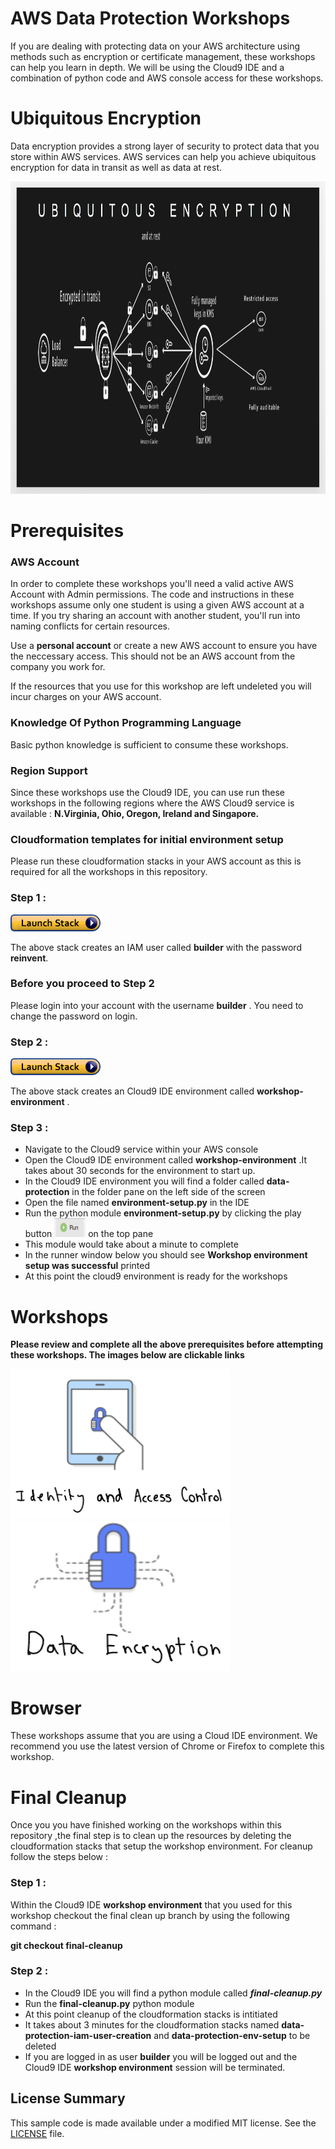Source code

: # AWS Data Protection Workshops

If you are dealing with protecting data on your AWS architecture using methods such as encryption or certificate management, these workshops can help you learn in depth. We will be using the Cloud9 IDE and a combination of python code and AWS console access for these workshops.

# Ubiquitous Encryption 

Data encryption provides a strong layer of security to protect data that you store within AWS services. AWS services can help you achieve ubiquitous encryption 
for data in transit as well as data at rest.

<a><img src="images/ubiquitous-encryption.png" width="700" height="500"></a>

# Prerequisites

### AWS Account

In order to complete these workshops you'll need a valid active AWS Account with Admin permissions.  The code and instructions in these workshops assume only one student is using a given AWS account at a time. If you try sharing an account with another student, you'll run into naming conflicts for certain resources. 

Use a **personal account** or create a new AWS account to ensure you have the neccessary access. This should not be an AWS account from the company you work for.

If the resources that you use for this workshop are left undeleted you will incur charges on your AWS account.

### Knowledge Of Python Programming Language

Basic python knowledge is sufficient to consume these workshops.

### Region Support

Since these workshops use the Cloud9 IDE, you can use run these workshops in the following regions where the  AWS Cloud9 
service is available : **N.Virginia, Ohio, Oregon, Ireland and Singapore.**

### Cloudformation templates for initial environment setup

Please run these cloudformation stacks in your AWS account as this is required for all the workshops in this repository.

### Step 1 :

[![Deploy IAM user creation stack](images/cloudformation-launch-stack.png)](https://console.aws.amazon.com/cloudformation/home?#/stacks/new?stackName=data-protection-iam-user-creation&templateURL=https://s3.amazonaws.com/crypto-workshop-dont-delete/template-create-user.yaml)

The above stack creates an IAM user called **builder** with the password **reinvent**. 

### Before you proceed to Step 2

Please login into your account with the username **builder** . You need to change the password on login.

### Step 2 :

[![Deploy workshops environment creation stack](images/cloudformation-launch-stack.png)](https://console.aws.amazon.com/cloudformation/home?#/stacks/new?stackName=data-protection-env-setup&templateURL=https://s3.amazonaws.com/crypto-workshop-dont-delete/template-env-setup.yaml)

The above stack creates an Cloud9 IDE environment called **workshop-environment** .

### Step 3 :

* Navigate to the Cloud9 service within your AWS console
* Open the Cloud9 IDE environment called **workshop-environment** .It takes about 30 seconds for the
  environment to start up.
* In the Cloud9 IDE environment you will find a folder called **data-protection** in the folder pane on the left side of the screen
* Open the file named **environment-setup.py**  in the IDE
* Run the python module **environment-setup.py** by clicking the play button <a><img src="images/cloud9-ide-play-button.png" width="50" height="30"></a>
  on the top pane 
* This module would take about a minute to complete
* In the runner window below you should see **Workshop environment setup was successful** printed
* At this point the cloud9 environment is ready for the workshops

# Workshops

**Please review and complete all the above prerequisites before attempting these workshops. The images below are clickable links**

<!DOCTYPE html>
<html>
<body>

<kbd>
<a href="https://github.com/aws-samples/data-protection/tree/identity-and-access-control"><img src="images/identity-access-control.png" width="352" height="240" title="click me"></a>
</kbd>
<kbd>
<a href="https://github.com/aws-samples/data-protection/tree/data-encryption"><img src="images/data-encryption.png" width="352" height="240" title="click me"></a>
</kbd>
<br>

</body>
</html>

# Browser

These workshops assume that you are using a Cloud IDE environment. We recommend you use the latest version of Chrome or Firefox to complete this workshop.

# Final Cleanup

Once you you have finished working on the workshops within this repository ,the final step is to clean up the resources by deleting
the cloudformation stacks that setup the workshop environment. For cleanup follow the steps below :

### Step 1 :

Within the Cloud9 IDE **workshop environment** that you used for this workshop checkout the final clean up branch
by using the following command :

**git checkout final-cleanup**

### Step 2 :

* In the Cloud9 IDE you will find a python module called ***final-cleanup.py***
* Run the **final-cleanup.py** python module 
* At this point cleanup of the cloudformation stacks is intitiated
* It takes about 3 minutes for the cloudformation stacks named **data-protection-iam-user-creation**
  and **data-protection-env-setup** to be deleted
* If you are logged in as user **builder** you will be logged out and the Cloud9 IDE **workshop environment**
  session will be terminated.

## License Summary

This sample code is made available under a modified MIT license. See the [LICENSE](LICENSE) file.


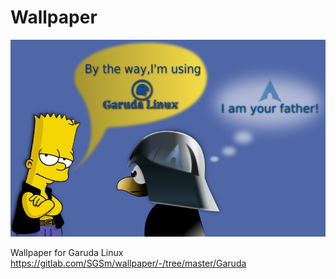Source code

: # Wallpaper

<img src=https://github.com/sgse/wallpaper/blob/master/Garuda-btw-02-sgs.png>

Wallpaper for Garuda Linux https://gitlab.com/SGSm/wallpaper/-/tree/master/Garuda
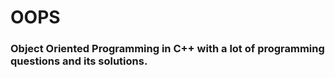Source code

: # OOPS

### Object Oriented Programming in C++ with a lot of programming questions and its solutions.
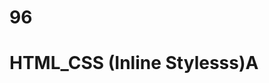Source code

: # 96
# HTML_CSS (Inline Stylesss)A
<p style="color: blue; font_size: 19 px;"< styled paragraph<//P>

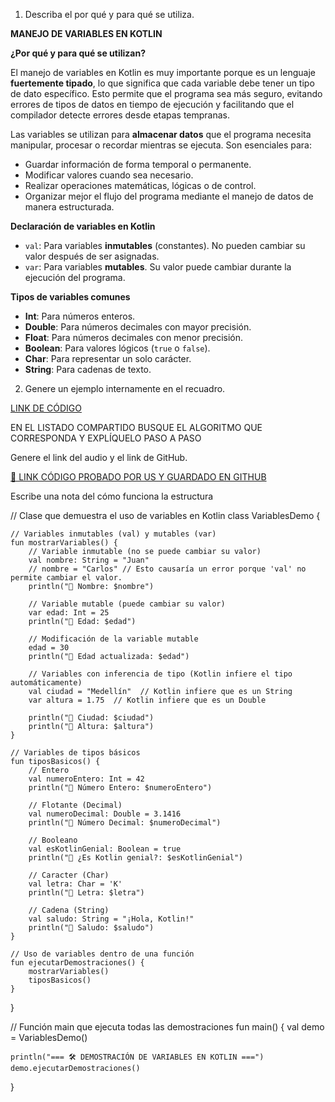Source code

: 1. Describa el por qué y para qué se utiliza.

 **MANEJO DE VARIABLES EN KOTLIN**

 **¿Por qué y para qué se utilizan?**

El manejo de variables en Kotlin es muy importante porque es un lenguaje **fuertemente tipado**, lo que significa que cada variable debe tener un tipo de dato específico. Esto permite que el programa sea más seguro, evitando errores de tipos de datos en tiempo de ejecución y facilitando que el compilador detecte errores desde etapas tempranas.

Las variables se utilizan para **almacenar datos** que el programa necesita manipular, procesar o recordar mientras se ejecuta. Son esenciales para:

* Guardar información de forma temporal o permanente.
* Modificar valores cuando sea necesario.
* Realizar operaciones matemáticas, lógicas o de control.
* Organizar mejor el flujo del programa mediante el manejo de datos de manera estructurada.

**Declaración de variables en Kotlin**

* `val`: Para variables **inmutables** (constantes). No pueden cambiar su valor después de ser asignadas.
* `var`: Para variables **mutables**. Su valor puede cambiar durante la ejecución del programa.

 **Tipos de variables comunes**

* **Int**: Para números enteros.
* **Double**: Para números decimales con mayor precisión.
* **Float**: Para números decimales con menor precisión.
* **Boolean**: Para valores lógicos (`true` o `false`).
* **Char**: Para representar un solo carácter.
* **String**: Para cadenas de texto.

 
2. Genere un ejemplo internamente en el recuadro.

[LINK DE CÓDIGO](https://pl.kotl.in/h54pJ4pIK)

EN EL LISTADO COMPARTIDO BUSQUE EL ALGORITMO QUE CORRESPONDA Y EXPLÍQUELO PASO A PASO

Genere el link del audio y el link de GitHub.

[🔗 LINK CÓDIGO PROBADO POR US Y GUARDADO EN GITHUB](https://github.com/Lastshaw0724/Tarjetas-kotlin-/blob/main/VARIABLES/vartyp.png)

Escribe una nota del cómo funciona la estructura

// Clase que demuestra el uso de variables en Kotlin
class VariablesDemo {

    // Variables inmutables (val) y mutables (var)
    fun mostrarVariables() {
        // Variable inmutable (no se puede cambiar su valor)
        val nombre: String = "Juan"
        // nombre = "Carlos" // Esto causaría un error porque 'val' no permite cambiar el valor.
        println("🔹 Nombre: $nombre")

        // Variable mutable (puede cambiar su valor)
        var edad: Int = 25
        println("🔹 Edad: $edad")

        // Modificación de la variable mutable
        edad = 30
        println("🔹 Edad actualizada: $edad")

        // Variables con inferencia de tipo (Kotlin infiere el tipo automáticamente)
        val ciudad = "Medellín"  // Kotlin infiere que es un String
        var altura = 1.75  // Kotlin infiere que es un Double

        println("🔹 Ciudad: $ciudad")
        println("🔹 Altura: $altura")
    }

    // Variables de tipos básicos
    fun tiposBasicos() {
        // Entero
        val numeroEntero: Int = 42
        println("🔹 Número Entero: $numeroEntero")

        // Flotante (Decimal)
        val numeroDecimal: Double = 3.1416
        println("🔹 Número Decimal: $numeroDecimal")

        // Booleano
        val esKotlinGenial: Boolean = true
        println("🔹 ¿Es Kotlin genial?: $esKotlinGenial")

        // Caracter (Char)
        val letra: Char = 'K'
        println("🔹 Letra: $letra")

        // Cadena (String)
        val saludo: String = "¡Hola, Kotlin!"
        println("🔹 Saludo: $saludo")
    }

    // Uso de variables dentro de una función
    fun ejecutarDemostraciones() {
        mostrarVariables()
        tiposBasicos()
    }
}

// Función main que ejecuta todas las demostraciones
fun main() {
    val demo = VariablesDemo()

    println("=== 🛠️ DEMOSTRACIÓN DE VARIABLES EN KOTLIN ===")
    demo.ejecutarDemostraciones()
}
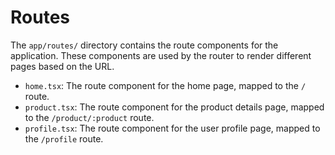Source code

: # Routes

The `app/routes/` directory contains the route components for the application. These components are used by the router to render different pages based on the URL.

- `home.tsx`: The route component for the home page, mapped to the `/` route.
- `product.tsx`: The route component for the product details page, mapped to the `/product/:product` route.
- `profile.tsx`: The route component for the user profile page, mapped to the `/profile` route.
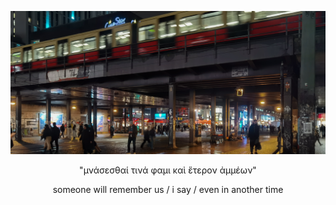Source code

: ![alexanderplatz s-bahn](alexanderplatz_sbahn.jpeg)
<p align="center">"μνάσεσθαί τινά φαμι καὶ ἕτερον ἀμμέων"</p>
<p align="center">someone will remember us / i say / even in another time</p>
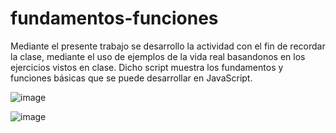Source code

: # fundamentos-funciones

Mediante el presente trabajo se desarrollo la actividad con el fin de recordar la clase, mediante el uso de ejemplos
de la vida real basandonos en los ejercicios vistos en clase. Dicho script muestra los fundamentos y funciones básicas que se 
puede desarrollar en JavaScript.

![image](https://github.com/risthian-P/fundamentos-funciones/assets/117744044/3aa212de-bd9e-4570-a934-2dda16c988f8)

![image](https://github.com/risthian-P/fundamentos-funciones/assets/117744044/67c6ff43-e6a7-46fe-8417-f1ac424475c3)

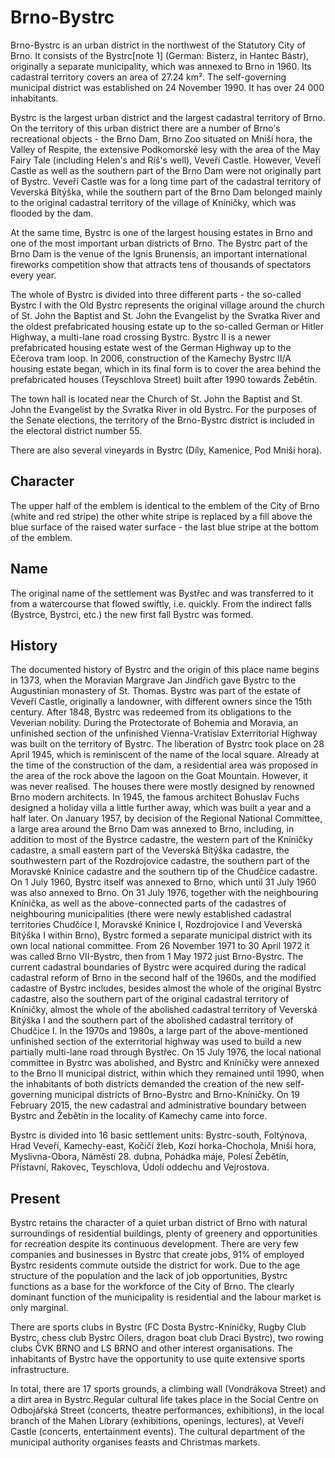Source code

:# Brno-Bystrc


Brno-Bystrc is an urban district in the northwest of the Statutory City of Brno. It consists of the Bystrc[note 1] (German: Bisterz, in Hantec Bástr), originally a separate municipality, which was annexed to Brno in 1960. Its cadastral territory covers an area of 27.24 km². The self-governing municipal district was established on 24 November 1990. It has over 24 000 inhabitants.

Bystrc is the largest urban district and the largest cadastral territory of Brno. On the territory of this urban district there are a number of Brno's recreational objects - the Brno Dam, Brno Zoo situated on Mniší hora, the Valley of Respite, the extensive Podkomorské lesy with the area of the May Fairy Tale (including Helen's and Ríš's well), Veveří Castle. However, Veveří Castle as well as the southern part of the Brno Dam were not originally part of Bystrc. Veveří Castle was for a long time part of the cadastral territory of Veverská Bítýška, while the southern part of the Brno Dam belonged mainly to the original cadastral territory of the village of Kníničky, which was flooded by the dam.

At the same time, Bystrc is one of the largest housing estates in Brno and one of the most important urban districts of Brno. The Bystrc part of the Brno Dam is the venue of the Ignis Brunensis, an important international fireworks competition show that attracts tens of thousands of spectators every year.

The whole of Bystrc is divided into three different parts - the so-called Bystrc I with the Old Bystrc represents the original village around the church of St. John the Baptist and St. John the Evangelist by the Svratka River and the oldest prefabricated housing estate up to the so-called German or Hitler Highway, a multi-lane road crossing Bystrc. Bystrc II is a newer prefabricated housing estate west of the German Highway up to the Ečerova tram loop. In 2006, construction of the Kamechy Bystrc II/A housing estate began, which in its final form is to cover the area behind the prefabricated houses (Teyschlova Street) built after 1990 towards Žebětín.

The town hall is located near the Church of St. John the Baptist and St. John the Evangelist by the Svratka River in old Bystrc. For the purposes of the Senate elections, the territory of the Brno-Bystrc district is included in the electoral district number 55.

There are also several vineyards in Bystrc (Díly, Kamenice, Pod Mniší hora).

## Character

The upper half of the emblem is identical to the emblem of the City of Brno (white and red stripe) the other white stripe is replaced by a fill above the blue surface of the raised water surface - the last blue stripe at the bottom of the emblem.

## Name

The original name of the settlement was Bystřec and was transferred to it from a watercourse that flowed swiftly, i.e. quickly. From the indirect falls (Bystrce, Bystrci, etc.) the new first fall Bystrc was formed.

## History
The documented history of Bystrc and the origin of this place name begins in 1373, when the Moravian Margrave Jan Jindřich gave Bystrc to the Augustinian monastery of St. Thomas. Bystrc was part of the estate of Veveří Castle, originally a landowner, with different owners since the 15th century. After 1848, Bystrc was redeemed from its obligations to the Veverian nobility. During the Protectorate of Bohemia and Moravia, an unfinished section of the unfinished Vienna-Vratislav Exterritorial Highway was built on the territory of Bystrc. The liberation of Bystrc took place on 28 April 1945, which is reminiscent of the name of the local square. Already at the time of the construction of the dam, a residential area was proposed in the area of the rock above the lagoon on the Goat Mountain. However, it was never realised. The houses there were mostly designed by renowned Brno modern architects. In 1945, the famous architect Bohuslav Fuchs designed a holiday villa a little further away, which was built a year and a half later. On January 1957, by decision of the Regional National Committee, a large area around the Brno Dam was annexed to Brno, including, in addition to most of the Bystrce cadastre, the western part of the Kníničky cadastre, a small eastern part of the Veverská Bítýška cadastre, the southwestern part of the Rozdrojovice cadastre, the southern part of the Moravské Knínice cadastre and the southern tip of the Chudčice cadastre. On 1 July 1960, Bystrc itself was annexed to Brno, which until 31 July 1960 was also annexed to Brno. On 31 July 1976, together with the neighbouring Knínička, as well as the above-connected parts of the cadastres of neighbouring municipalities (there were newly established cadastral territories Chudčice I, Moravské Knínice I, Rozdrojovice I and Veverská Bítýška I within Brno), Bystrc formed a separate municipal district with its own local national committee. From 26 November 1971 to 30 April 1972 it was called Brno VII-Bystrc, then from 1 May 1972 just Brno-Bystrc. The current cadastral boundaries of Bystrc were acquired during the radical cadastral reform of Brno in the second half of the 1960s, and the modified cadastre of Bystrc includes, besides almost the whole of the original Bystrc cadastre, also the southern part of the original cadastral territory of Kníničky, almost the whole of the abolished cadastral territory of Veverská Bítýška I and the southern part of the abolished cadastral territory of Chudčice I. In the 1970s and 1980s, a large part of the above-mentioned unfinished section of the exterritorial highway was used to build a new partially multi-lane road through Bystřec. On 15 July 1976, the local national committee in Bystrc was abolished, and Bystrc and Kníničky were annexed to the Brno II municipal district, within which they remained until 1990, when the inhabitants of both districts demanded the creation of the new self-governing municipal districts of Brno-Bystrc and Brno-Kníničky. On 19 February 2015, the new cadastral and administrative boundary between Bystrc and Žebětín in the locality of Kamechy came into force.

Bystrc is divided into 16 basic settlement units: Bystrc-south, Foltýnova, Hrad Veveří, Kamechy-east, Kočičí žleb, Kozí horka-Chochola, Mniší hora, Myslivna-Obora, Náměstí 28. dubna, Pohádka máje, Polesí Žebětín, Přístavní, Rakovec, Teyschlova, Údolí oddechu and Vejrostova.

## Present

Bystrc retains the character of a quiet urban district of Brno with natural surroundings of residential buildings, plenty of greenery and opportunities for recreation despite its continuous development. There are very few companies and businesses in Bystrc that create jobs, 91% of employed Bystrc residents commute outside the district for work. Due to the age structure of the population and the lack of job opportunities, Bystrc functions as a base for the workforce of the City of Brno. The clearly dominant function of the municipality is residential and the labour market is only marginal.

There are sports clubs in Bystrc (FC Dosta Bystrc-Kníničky, Rugby Club Bystrc, chess club Bystrc Oilers, dragon boat club Draci Bystrc), two rowing clubs ČVK BRNO and LS BRNO and other interest organisations. The inhabitants of Bystrc have the opportunity to use quite extensive sports infrastructure.

In total, there are 17 sports grounds, a climbing wall (Vondrákova Street) and a dirt area in Bystrc.Regular cultural life takes place in the Social Centre on Odbojářská Street (concerts, theatre performances, exhibitions), in the local branch of the Mahen Library (exhibitions, openings, lectures), at Veveří Castle (concerts, entertainment events). The cultural department of the municipal authority organises feasts and Christmas markets.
++++
Work request:
Look through the listing and extract every line with "nombre" in it.

Exercise result:
        val nombre: String = "Juan"
        // nombre = "Carlos" // Esto causaría un error porque 'val' no permite cambiar el valor.
        println("🔹 Nombre: $nombre")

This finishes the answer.